Entries shown START
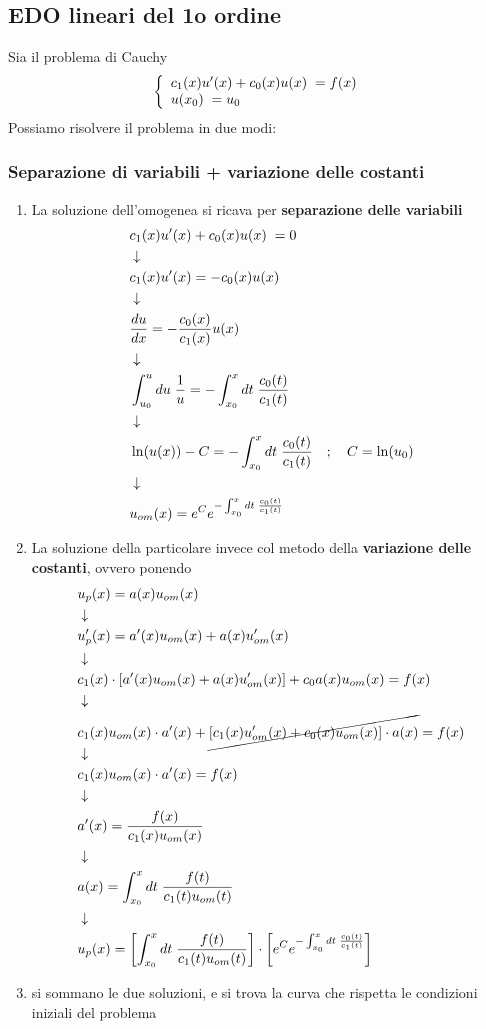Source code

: \subsection{EDO lineari del 1o ordine}

Sia il problema di Cauchy
\begin{align}
	\left\{\begin{array}{c}
		c_1 (x) u'(x) + c_0(x) u(x) \; = f(x) \hfill \\
		u(x_0) \;  = u_0 \hfill 
	\end{array}
	\right. \label{ode1ord1}
\end{align}
Possiamo risolvere il problema in due modi:

\subsubsection{Separazione di variabili + variazione delle costanti}
	\begin{enumerate}
		\item La soluzione dell'omogenea si ricava per \textbf{separazione delle variabili}
		\begin{align}
			&c_1 (x) u'(x) + c_0(x) u(x) \; = 0 \\ &\downarrow \nonumber \\
			&c_1 (x) u'(x) = - c_0(x) u(x) \nonumber \\ &\downarrow \nonumber \\
			&\frac{du}{dx} = -\frac{c_0(x)}{c_1(x)} u(x)\nonumber \\ &\downarrow \nonumber \\
			&\int_{u_0}^u du \; \frac{1}{u}= - \int_{x_0}^x dt \;  \frac{c_0(t)}{c_1(t)}\nonumber \\ &\downarrow \nonumber \\
			&\ln(u(x)) - C = - \int_{x_0}^x dt \;  \frac{c_0(t)}{c_1(t)} \quad ; \quad C = \ln (u_0)\nonumber \\ &\downarrow \nonumber \\
			&u_{om}(x) = e^C e^{- \int_{x_0}^x dt \;  \frac{c_0(t)}{c_1(t)}}
		\end{align}
		\item La soluzione della particolare invece col metodo della \textbf{variazione delle costanti}, ovvero ponendo
		\begin{align}
			&u_p(x) = a(x) u_{om}(x)\\ &\downarrow \nonumber \\
			&u'_p(x)= a'(x) u_{om}(x) +  a(x) u'_{om}(x) \nonumber \\ &\downarrow \nonumber \\
			&c_1(x) \cdot [a'(x) u_{om}(x) +  a(x) u'_{om}(x)] + c_0 a(x) u_{om}(x) =f(x) \nonumber \\ &\downarrow \nonumber \\
			&c_1(x)u_{om}(x) \cdot a'(x) + \cancel{[c_1(x)u'_{om}(x) + c_0(x)u_{om}(x)]\cdot a(x)} = f(x)\nonumber \\ &\downarrow \nonumber \\
			&c_1(x)u_{om}(x) \cdot a'(x) = f(x) \nonumber \\ &\downarrow \nonumber \\
			&a'(x) =\frac{f(x)}{c_1(x)u_{om}(x)} \nonumber \\ &\downarrow \nonumber \\
			&a(x) = \int_{x_0}^{x} dt\; \frac{f(t)}{c_1(t)u_{om}(t)} \nonumber \\ &\downarrow \nonumber \\
			&u_p(x) = \left[ \int_{x_0}^{x} dt\; \frac{f(t)}{c_1(t)u_{om}(t)} \right] \cdot \left[ e^C e^{- \int_{x_0}^x dt \;  \frac{c_0(t)}{c_1(t)}} \right]
		\end{align}
		\item si sommano le due soluzioni, e si trova la curva che rispetta le condizioni iniziali del problema
	\end{enumerate}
Entries shown END
→ Work required
Go through the data above and copy each line in which "costanti" appears.

→ Written answer
\subsubsection{Separazione di variabili + variazione delle costanti}
		\item La soluzione della particolare invece col metodo della \textbf{variazione delle costanti}, ovvero ponendo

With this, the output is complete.